Israel’s shelling of the northern Gaza Strip town of Beit Hanoun in November 2006 that killed twenty civilians, including eight children and four women, in their sleep may constitute a war crime, said a UN report released on Monday, September 15.
"In the absence of a well-founded explanation from the Israeli military — who is in sole possession of the relevant facts — the mission must conclude that there is a possibility that the shelling of Beit Hanoun constituted a war crime," said the report of a fact-finding mission headed by South African Nobel laureate Desmond Tutu.
Israeli occupation forces bombarded houses in the battered northern Gaza Strip town of Beit Hanoun, killing twenty Palestinians, including eight children and four women, in their sleep.
Pools of blood laid in the streets as pieces of flesh and the small sandals of children were strewn about.
The Israeli military claimed it decided to fire artillery against sites in the Beit Hanoun on the basis of intelligence that rocket attacks on Israel were being planed.
An Israeli military committee in February blamed the fatalities on "a rare and severe failure in the artillery fire control system."
Following an internal investigation, it decided that no legal action would be taken against military personnel.
But Tutu’s report said that the "Israeli response of a largely secret internal military investigation is absolutely unacceptable from both legal and moral points of view."
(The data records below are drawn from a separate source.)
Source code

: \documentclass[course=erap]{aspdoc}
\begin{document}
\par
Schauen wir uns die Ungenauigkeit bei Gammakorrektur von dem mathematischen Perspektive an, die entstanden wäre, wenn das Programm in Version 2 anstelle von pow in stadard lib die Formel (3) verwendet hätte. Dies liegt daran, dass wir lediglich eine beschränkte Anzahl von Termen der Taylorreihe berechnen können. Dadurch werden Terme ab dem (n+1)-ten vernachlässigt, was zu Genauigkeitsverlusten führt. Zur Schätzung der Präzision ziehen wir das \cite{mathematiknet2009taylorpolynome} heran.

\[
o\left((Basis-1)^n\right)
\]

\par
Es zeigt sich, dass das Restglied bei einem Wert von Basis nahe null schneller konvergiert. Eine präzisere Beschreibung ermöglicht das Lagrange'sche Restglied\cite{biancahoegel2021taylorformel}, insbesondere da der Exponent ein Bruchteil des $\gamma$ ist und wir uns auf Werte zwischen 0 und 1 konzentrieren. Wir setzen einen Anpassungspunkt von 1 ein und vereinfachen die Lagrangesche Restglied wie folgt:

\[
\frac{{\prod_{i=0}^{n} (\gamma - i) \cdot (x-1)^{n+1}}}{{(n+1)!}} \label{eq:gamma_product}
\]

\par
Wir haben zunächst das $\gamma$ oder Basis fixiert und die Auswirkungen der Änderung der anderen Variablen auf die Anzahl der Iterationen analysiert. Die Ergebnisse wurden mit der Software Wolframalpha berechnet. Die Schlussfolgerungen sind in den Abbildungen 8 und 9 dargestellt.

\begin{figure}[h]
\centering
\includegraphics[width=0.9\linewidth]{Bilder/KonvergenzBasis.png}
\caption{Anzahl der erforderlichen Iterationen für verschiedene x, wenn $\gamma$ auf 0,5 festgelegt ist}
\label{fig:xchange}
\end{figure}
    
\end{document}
The report also condemned rocket fire by Palestinian factions based in Gaza against Israeli targets.
Tutu, former South African archbishop who serves as an independent UN human rights, regretted that Israel did not cooperate with his investigation.
Though mandated by the UN Human Rights Council in November 2006 to investigate the incident, the mission only managed to visit Gaza in May this year.
Tutu dismissed the Israeli travel ban and refusal to allow interviews with Israeli actors as "obstacle to the balance that Israel seeks."
He visited the occupied Palestinian territory, travelling through Egypt, after three requests to travel through Israel and interview Israeli officials and those living near the Gaza border were refused.
Tutu, who was awarded the Nobel Peace Prize in 1985 for his non-violent struggle against apartheid in South Africa, underlined the need for an "independent, impartial and transparent investigation."
He insisted that Israel must be held accountable for the attack against Beit Hanoun, home to more than 35,000 inhabitants of whom about 70 percent are registered refugees.
"Regardless of whether the casualties at Beit Hanoun were caused by a mistake, recklessness, criminal negligence or willful conduct, those responsible must be held accountable," Tutu stressed.
"The mission recommends that the State of Israel pay victims adequate compensation without delay."